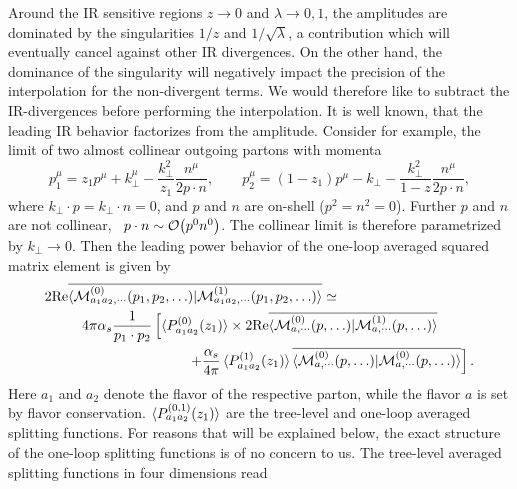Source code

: Around the \acs{IR} sensitive regions $z \rightarrow 0$ and $\lambda \rightarrow 0, 1$, the amplitudes are dominated by the singularities $1/z$ and $1/\sqrt{\lambda}$, a contribution which will eventually cancel against other \acs{IR} divergences. On the other hand, the dominance of the singularity will negatively impact the precision of the interpolation for the non-divergent terms. We would therefore like to subtract the \acs{IR}-divergences before performing the interpolation. It is well known, that the leading \acs{IR} behavior factorizes from the amplitude. Consider for example, the limit of two almost collinear outgoing partons with momenta
\begin{equation}
p_1^\mu = z_1 p^\mu + k_\perp^\mu - \frac{k_\perp^2}{z_1} \frac{n^\mu}{2 p \cdot n}, \qquad p_2^\mu = (1 - z_1) p^\mu - k_\perp - \frac{k_\perp^2}{1 - z} \frac{n^\mu}{2 p \cdot n},
\end{equation}
where $k_\perp \cdot p = k_\perp \cdot n = 0$, and $p$ and $n$ are on-shell ($p^2 = n^2 = 0$). Further $p$ and $n$ are not collinear, \ie\ $p \cdot n \sim \mathcal{O}\!\left(p^0 n^0\right)$. The collinear limit is therefore parametrized by $k_\perp \rightarrow 0$. Then the leading power behavior of the one-loop averaged squared matrix element is given by
\begin{equation}
\begin{split}
2 \text{Re} &\overline{\braket{\mathcal{M}_{a_1 a_2,\cdots}^{(0)} (p_1, p_2, \ldots)| \mathcal{M}_{a_1 a_2,\cdots}^{(1)} (p_1, p_2, \ldots)}} \simeq \\
& \quad 4 \pi \alphas \frac{1}{p_1 \cdot p_2} \left[ \braket{P^{(0)}_{a_1 a_2}(z_1)} \times 2 \text{Re} \overline{\braket{\mathcal{M}_{a,\cdots}^{(0)} (p, \ldots)| \mathcal{M}_{a,\cdots}^{(1)} (p, \ldots)}} \right. \\
&\hspace{3cm} \left. + \frac{\alphas}{4 \pi} \braket{P^{(1)}_{a_1 a_2}(z_1)} \overline{\braket{\mathcal{M}_{a,\cdots}^{(0)} (p, \ldots)| \mathcal{M}_{a,\cdots}^{(0)} (p, \ldots)}} \right].
\end{split}
\label{eq:5:collinear_limit}
\end{equation}
Here $a_1$ and $a_2$ denote the flavor of the respective parton, while the flavor $a$ is set by flavor conservation. $\braket{P^{(0,1)}_{a_1 a_2}(z_1)}$ are the tree-level and one-loop averaged splitting functions. For reasons that will be explained below, the exact structure of the one-loop splitting functions is of no concern to us. The tree-level averaged splitting functions in four dimensions read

#### Description of the task:
Determine how many of the lines above include the word "frac", then give that number and nothing else.

#### Solution for this problem:
3